■ WHAT THIS TASK INVOLVES: Give back the whole listing word for word and skip each picture.

☆ ☆ ☆

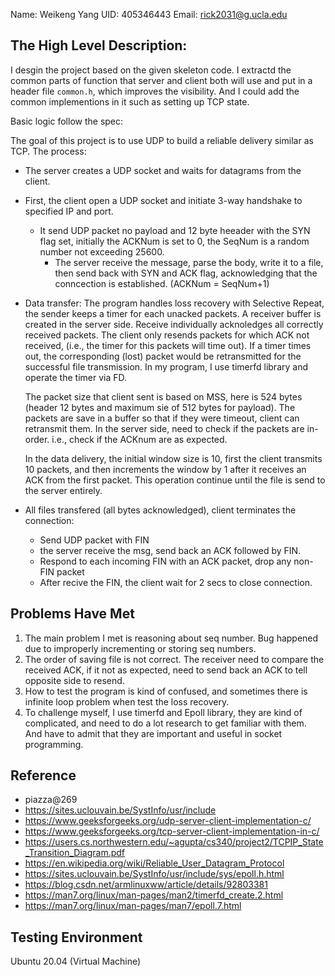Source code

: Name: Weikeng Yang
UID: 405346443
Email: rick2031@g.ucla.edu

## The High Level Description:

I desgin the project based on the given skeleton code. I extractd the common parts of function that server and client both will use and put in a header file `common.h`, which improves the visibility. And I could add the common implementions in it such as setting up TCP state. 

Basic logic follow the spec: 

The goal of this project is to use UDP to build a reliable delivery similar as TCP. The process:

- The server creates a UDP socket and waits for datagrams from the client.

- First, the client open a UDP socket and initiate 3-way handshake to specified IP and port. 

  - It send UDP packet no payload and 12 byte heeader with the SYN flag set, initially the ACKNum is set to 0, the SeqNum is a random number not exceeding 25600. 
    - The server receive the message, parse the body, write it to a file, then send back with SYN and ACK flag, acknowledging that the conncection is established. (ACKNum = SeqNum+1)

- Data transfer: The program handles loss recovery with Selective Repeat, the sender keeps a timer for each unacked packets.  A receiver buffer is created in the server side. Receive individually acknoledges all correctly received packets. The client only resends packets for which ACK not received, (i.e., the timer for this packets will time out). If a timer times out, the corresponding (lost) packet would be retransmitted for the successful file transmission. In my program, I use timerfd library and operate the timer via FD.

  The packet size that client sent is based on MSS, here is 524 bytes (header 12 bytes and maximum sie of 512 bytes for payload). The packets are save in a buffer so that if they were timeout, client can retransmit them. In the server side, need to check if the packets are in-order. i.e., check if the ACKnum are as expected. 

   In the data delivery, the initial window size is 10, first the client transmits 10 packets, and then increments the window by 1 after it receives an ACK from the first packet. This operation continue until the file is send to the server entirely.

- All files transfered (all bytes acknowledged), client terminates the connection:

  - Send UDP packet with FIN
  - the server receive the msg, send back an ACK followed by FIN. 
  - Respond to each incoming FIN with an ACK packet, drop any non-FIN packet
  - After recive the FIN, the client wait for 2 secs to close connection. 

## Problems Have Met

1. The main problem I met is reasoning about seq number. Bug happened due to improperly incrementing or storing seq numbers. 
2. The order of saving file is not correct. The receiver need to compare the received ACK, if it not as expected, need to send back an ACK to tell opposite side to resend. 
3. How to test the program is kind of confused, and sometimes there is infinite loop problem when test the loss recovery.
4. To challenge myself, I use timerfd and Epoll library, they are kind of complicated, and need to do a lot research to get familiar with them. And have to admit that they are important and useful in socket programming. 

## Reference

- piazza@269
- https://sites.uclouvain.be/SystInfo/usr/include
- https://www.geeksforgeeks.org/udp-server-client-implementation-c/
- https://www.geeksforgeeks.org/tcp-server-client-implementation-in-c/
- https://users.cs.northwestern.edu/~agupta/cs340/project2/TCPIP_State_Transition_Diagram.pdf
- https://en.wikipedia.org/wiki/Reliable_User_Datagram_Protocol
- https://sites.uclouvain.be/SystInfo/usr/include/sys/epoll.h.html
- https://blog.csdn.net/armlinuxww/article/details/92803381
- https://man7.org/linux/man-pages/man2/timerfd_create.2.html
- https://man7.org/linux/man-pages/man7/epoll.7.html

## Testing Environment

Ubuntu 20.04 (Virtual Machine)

☆ ☆ ☆

■ EXERCISE SOLUTION:
Source code

: Name: Weikeng Yang
UID: 405346443
Email: rick2031@g.ucla.edu

## The High Level Description:

I desgin the project based on the given skeleton code. I extractd the common parts of function that server and client both will use and put in a header file `common.h`, which improves the visibility. And I could add the common implementions in it such as setting up TCP state. 

Basic logic follow the spec: 

The goal of this project is to use UDP to build a reliable delivery similar as TCP. The process:

- The server creates a UDP socket and waits for datagrams from the client.

- First, the client open a UDP socket and initiate 3-way handshake to specified IP and port. 

  - It send UDP packet no payload and 12 byte heeader with the SYN flag set, initially the ACKNum is set to 0, the SeqNum is a random number not exceeding 25600. 
    - The server receive the message, parse the body, write it to a file, then send back with SYN and ACK flag, acknowledging that the conncection is established. (ACKNum = SeqNum+1)

- Data transfer: The program handles loss recovery with Selective Repeat, the sender keeps a timer for each unacked packets.  A receiver buffer is created in the server side. Receive individually acknoledges all correctly received packets. The client only resends packets for which ACK not received, (i.e., the timer for this packets will time out). If a timer times out, the corresponding (lost) packet would be retransmitted for the successful file transmission. In my program, I use timerfd library and operate the timer via FD.

  The packet size that client sent is based on MSS, here is 524 bytes (header 12 bytes and maximum sie of 512 bytes for payload). The packets are save in a buffer so that if they were timeout, client can retransmit them. In the server side, need to check if the packets are in-order. i.e., check if the ACKnum are as expected. 

   In the data delivery, the initial window size is 10, first the client transmits 10 packets, and then increments the window by 1 after it receives an ACK from the first packet. This operation continue until the file is send to the server entirely.

- All files transfered (all bytes acknowledged), client terminates the connection:

  - Send UDP packet with FIN
  - the server receive the msg, send back an ACK followed by FIN. 
  - Respond to each incoming FIN with an ACK packet, drop any non-FIN packet
  - After recive the FIN, the client wait for 2 secs to close connection. 

## Problems Have Met

1. The main problem I met is reasoning about seq number. Bug happened due to improperly incrementing or storing seq numbers. 
2. The order of saving file is not correct. The receiver need to compare the received ACK, if it not as expected, need to send back an ACK to tell opposite side to resend. 
3. How to test the program is kind of confused, and sometimes there is infinite loop problem when test the loss recovery.
4. To challenge myself, I use timerfd and Epoll library, they are kind of complicated, and need to do a lot research to get familiar with them. And have to admit that they are important and useful in socket programming. 

## Reference

- piazza@269
- https://sites.uclouvain.be/SystInfo/usr/include
- https://www.geeksforgeeks.org/udp-server-client-implementation-c/
- https://www.geeksforgeeks.org/tcp-server-client-implementation-in-c/
- https://users.cs.northwestern.edu/~agupta/cs340/project2/TCPIP_State_Transition_Diagram.pdf
- https://en.wikipedia.org/wiki/Reliable_User_Datagram_Protocol
- https://sites.uclouvain.be/SystInfo/usr/include/sys/epoll.h.html
- https://blog.csdn.net/armlinuxww/article/details/92803381
- https://man7.org/linux/man-pages/man2/timerfd_create.2.html
- https://man7.org/linux/man-pages/man7/epoll.7.html

## Testing Environment

Ubuntu 20.04 (Virtual Machine)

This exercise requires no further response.